The Board, in reviewing and assessing the contributions of Mr. Oliver to the Board, determined that his leadership and intimate knowledge of the life insurance industry, our structure and our operations, provide the Board with company-specific experience and expertise.

FIRMAN LEUNG: Mr. Leung has over 30 years of experience in the financial services industry as an Investment and Capital Markets Banker in New York, London and Hong Kong. Since 2016, he has served as the Managing Principal of Columbus Circle Capital, LLC in New York and the Executive Managing Director of Investment Banking and Capital Markets at American Capital Partners, LLC, also in New York. From 2012 to 2015, he served as Managing Director, Investment Banking and Capital Markets at RCS Capital Corporation, New York. From 2002 to 2012, he was Managing Director, Capital Raising at Sandler O’ Neill & Partners, L.P., New York. Mr.

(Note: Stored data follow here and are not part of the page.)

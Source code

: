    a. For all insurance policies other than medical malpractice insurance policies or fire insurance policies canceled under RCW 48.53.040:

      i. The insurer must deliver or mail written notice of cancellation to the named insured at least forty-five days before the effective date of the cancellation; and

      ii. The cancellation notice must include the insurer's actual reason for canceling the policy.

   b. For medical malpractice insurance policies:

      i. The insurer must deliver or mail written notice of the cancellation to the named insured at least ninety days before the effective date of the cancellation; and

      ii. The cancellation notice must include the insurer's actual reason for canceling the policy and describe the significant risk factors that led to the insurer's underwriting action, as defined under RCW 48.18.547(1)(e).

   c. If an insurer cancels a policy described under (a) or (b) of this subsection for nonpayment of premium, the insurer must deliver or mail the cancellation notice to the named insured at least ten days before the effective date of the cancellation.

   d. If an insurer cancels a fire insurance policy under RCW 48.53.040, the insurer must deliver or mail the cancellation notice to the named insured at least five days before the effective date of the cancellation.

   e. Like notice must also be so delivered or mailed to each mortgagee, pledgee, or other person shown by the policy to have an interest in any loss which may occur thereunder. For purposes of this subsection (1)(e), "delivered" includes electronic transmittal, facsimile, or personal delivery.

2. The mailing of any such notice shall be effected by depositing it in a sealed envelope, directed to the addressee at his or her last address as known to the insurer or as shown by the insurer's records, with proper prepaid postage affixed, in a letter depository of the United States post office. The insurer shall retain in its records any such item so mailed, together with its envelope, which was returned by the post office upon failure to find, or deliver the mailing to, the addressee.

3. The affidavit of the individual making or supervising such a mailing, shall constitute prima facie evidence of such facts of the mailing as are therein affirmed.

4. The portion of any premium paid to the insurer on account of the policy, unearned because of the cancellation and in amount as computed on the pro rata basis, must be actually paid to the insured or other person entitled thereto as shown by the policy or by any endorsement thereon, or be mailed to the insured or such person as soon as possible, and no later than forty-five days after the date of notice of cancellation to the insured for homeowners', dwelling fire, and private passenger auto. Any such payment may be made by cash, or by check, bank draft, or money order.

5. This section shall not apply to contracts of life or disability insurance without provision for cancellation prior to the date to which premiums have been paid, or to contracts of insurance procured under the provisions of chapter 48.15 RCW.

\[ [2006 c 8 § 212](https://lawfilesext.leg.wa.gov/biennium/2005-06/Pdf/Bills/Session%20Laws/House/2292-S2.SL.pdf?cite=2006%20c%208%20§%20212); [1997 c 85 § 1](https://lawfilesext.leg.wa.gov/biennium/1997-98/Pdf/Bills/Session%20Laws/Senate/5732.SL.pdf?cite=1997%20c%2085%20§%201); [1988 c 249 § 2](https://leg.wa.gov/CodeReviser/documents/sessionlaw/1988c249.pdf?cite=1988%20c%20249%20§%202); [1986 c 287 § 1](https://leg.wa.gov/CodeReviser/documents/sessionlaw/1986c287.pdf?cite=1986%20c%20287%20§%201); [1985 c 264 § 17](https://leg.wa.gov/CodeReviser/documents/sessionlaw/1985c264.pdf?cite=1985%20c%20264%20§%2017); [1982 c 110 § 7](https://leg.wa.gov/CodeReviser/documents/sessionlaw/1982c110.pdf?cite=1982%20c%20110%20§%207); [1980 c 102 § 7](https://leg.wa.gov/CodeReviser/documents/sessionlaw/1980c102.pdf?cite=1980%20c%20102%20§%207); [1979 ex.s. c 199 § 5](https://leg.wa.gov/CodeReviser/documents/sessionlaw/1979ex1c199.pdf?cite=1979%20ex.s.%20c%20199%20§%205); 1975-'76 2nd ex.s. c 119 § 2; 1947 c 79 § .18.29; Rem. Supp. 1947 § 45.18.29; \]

Leung received his BS in Economics from The Wharton School at University of Pennsylvania and his MBA degree from The Amos Tuck School at Dartmouth College. He has also been a product speaker at the Las Vegas MoneyShow in the main forum: “Building a Durable Income Portfolio.” Mr. Leung served on the Board of American Life from 2015 to June 28, 2018.

The Board, in reviewing and assessing the contributions of Mr. Leung to the Board, determined that his significant experience in investment banking provides significant contributions to the Board.

SCOTT MORRISON: Since 2006, Mr. Morrison has been Managing Partner of Oaks, Hartline & Daly law firm in Austin, Texas. Mr. Morrison is Texas board certified in estate planning and probate law. He practices law in the areas of estate administration and planning, probate and general business law. He has been named a “Texas Rising Star” by both Law and Politics Media, Inc. and Texas Monthly magazine. Mr. Morrison served on the Board of American Life from 2015 to June 28, 2018.

The Board, in reviewing and assessing the contributions of Mr. Morrison to the Board, determined that his extensive legal experience, particularly in business law, provides significant contributions to the Board. As a managing partner of a law firm, he is uniquely positioned to provide the Board with insight and advice on a full range of strategic, legal, financial and governance matters.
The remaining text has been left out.